Diungkapkannya, nilai ekonomi di sektor ICT Indonesia sebenarnya cukup besar yakni berkisar USD 16,9 miliar atau setara Rp 109 triliun. Sedangkan estimasi kontribusi ke produk domestik bruto tahun ini sekitar 6%. Angka ini meningkat cukup pesat dari tahun 2001 yang hanya 1,3% meningkat menjadi sekitar 3% pada 2014.


Data Badan Pusat Statistik (BPS), hingga kuartal ketiga 2014 sumbangsih sektor telekomunikasi dicatat senilai Rp 239,04 miliar atau 3,18% dari total PDB Rp 7,50 triliun.
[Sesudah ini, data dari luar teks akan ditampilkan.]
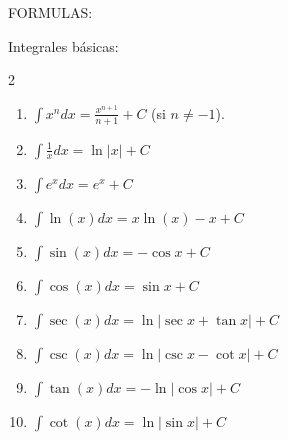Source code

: \documentclass{article}
\begin{document}
\newpage
\noindent\textsf{\large FORMULAS:}
\vspace{3mm}

{\large Integrales básicas:}
\begin{multicols}{2}
  \begin{enumerate}
    \item $\displaystyle\int x^n dx = \frac{x^{n+1}}{n+1}+C$ (si $n\neq -1$).
    \item $\displaystyle\int \frac{1}{x}dx = \ln|x|+C$
    \item $\displaystyle\int e^x dx = e^x+C$
    \item $\displaystyle\int \ln(x) dx = x\ln(x)-x+C$
    \item $\displaystyle\int \sin(x) dx = -\cos x+C$
    \item $\displaystyle\int \cos(x) dx = \sin x+C$
    \item $\displaystyle\int \sec(x) dx = \ln|\sec x+\tan x|+C$
    \item $\displaystyle\int \csc(x) dx = \ln|\csc x-\cot x|+C$
    \item $\displaystyle\int \tan(x) dx = -\ln|\cos x|+C$
    \item $\displaystyle\int \cot(x) dx = \ln|\sin x|+C$
  \end{enumerate}
\end{multicols}
\vspace{2mm}
\end{document}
Jumlah tersebut bahkan lebih tinggi dari kontribusi sektor migas yang hanya Rp217,72 miliar.


Sekadar diketahui, pasokan PNBP di sektor telekomunikasi berasal dari Biaya Hak Penggunaan (BHP) jasa telekomunikasi, frekuensi, dan sumbangan Universal Service Obligation (USO). Untuk USO biasanya sekitar 1,25% dan BHP Telekomunikasi sebesar 0,5% dari pendapatan pelaku usaha. Sementara BHP frekuensi tergantung alokasi yang dimiliki. Dalam keuangan operator, regulatory charge bisa menyumbang sekitar 20%-25% bagi total biaya operasional.
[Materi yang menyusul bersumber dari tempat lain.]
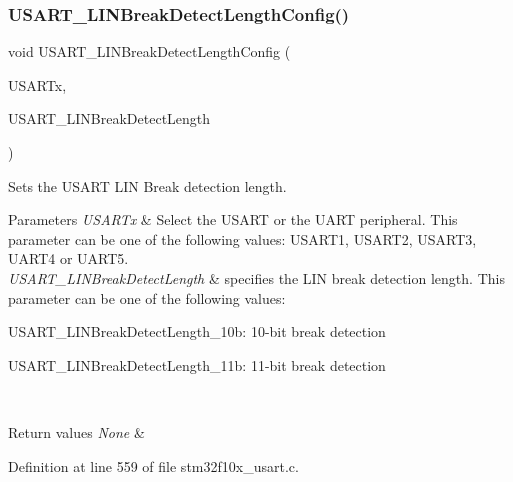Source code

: \subsubsection{\texorpdfstring{U\+S\+A\+R\+T\+\_\+\+L\+I\+N\+Break\+Detect\+Length\+Config()}{USART\_LINBreakDetectLengthConfig()}}
{\footnotesize\ttfamily void U\+S\+A\+R\+T\+\_\+\+L\+I\+N\+Break\+Detect\+Length\+Config (\begin{DoxyParamCaption}\item[{\hyperlink{struct_u_s_a_r_t___type_def}{U\+S\+A\+R\+T\+\_\+\+Type\+Def} $\ast$}]{U\+S\+A\+R\+Tx,  }\item[{uint16\+\_\+t}]{U\+S\+A\+R\+T\+\_\+\+L\+I\+N\+Break\+Detect\+Length }\end{DoxyParamCaption})}



Sets the U\+S\+A\+RT L\+IN Break detection length. 


\begin{DoxyParams}{Parameters}
{\em U\+S\+A\+R\+Tx} & Select the U\+S\+A\+RT or the U\+A\+RT peripheral. This parameter can be one of the following values\+: U\+S\+A\+R\+T1, U\+S\+A\+R\+T2, U\+S\+A\+R\+T3, U\+A\+R\+T4 or U\+A\+R\+T5. \\
\hline
{\em U\+S\+A\+R\+T\+\_\+\+L\+I\+N\+Break\+Detect\+Length} & specifies the L\+IN break detection length. This parameter can be one of the following values\+: \begin{DoxyItemize}
\item U\+S\+A\+R\+T\+\_\+\+L\+I\+N\+Break\+Detect\+Length\+\_\+10b\+: 10-\/bit break detection \item U\+S\+A\+R\+T\+\_\+\+L\+I\+N\+Break\+Detect\+Length\+\_\+11b\+: 11-\/bit break detection \end{DoxyItemize}
\\
\hline
\end{DoxyParams}

\begin{DoxyRetVals}{Return values}
{\em None} & \\
\hline
\end{DoxyRetVals}


Definition at line 559 of file stm32f10x\+\_\+usart.\+c.

\mbox{\label{group___u_s_a_r_t___private___functions_ga9fdd6296f4ca4acdfcbd58bf56bd4185}}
President Director & CEO XL Axiata Hasnul Suhaimi menyambut gembira rencana tersebut karena bisa membuat operator menjadi lebih kencang berlari. “Bahkan jika kondisi keuangan operator itu rugi sekalipun, dia kan harus masih bayar pajak untuk transaksi yang terjadi. Kita sendiri bisa menjadi lebih efisien dan masyarakat menikmati tarif lebih terjangkau,” katanya.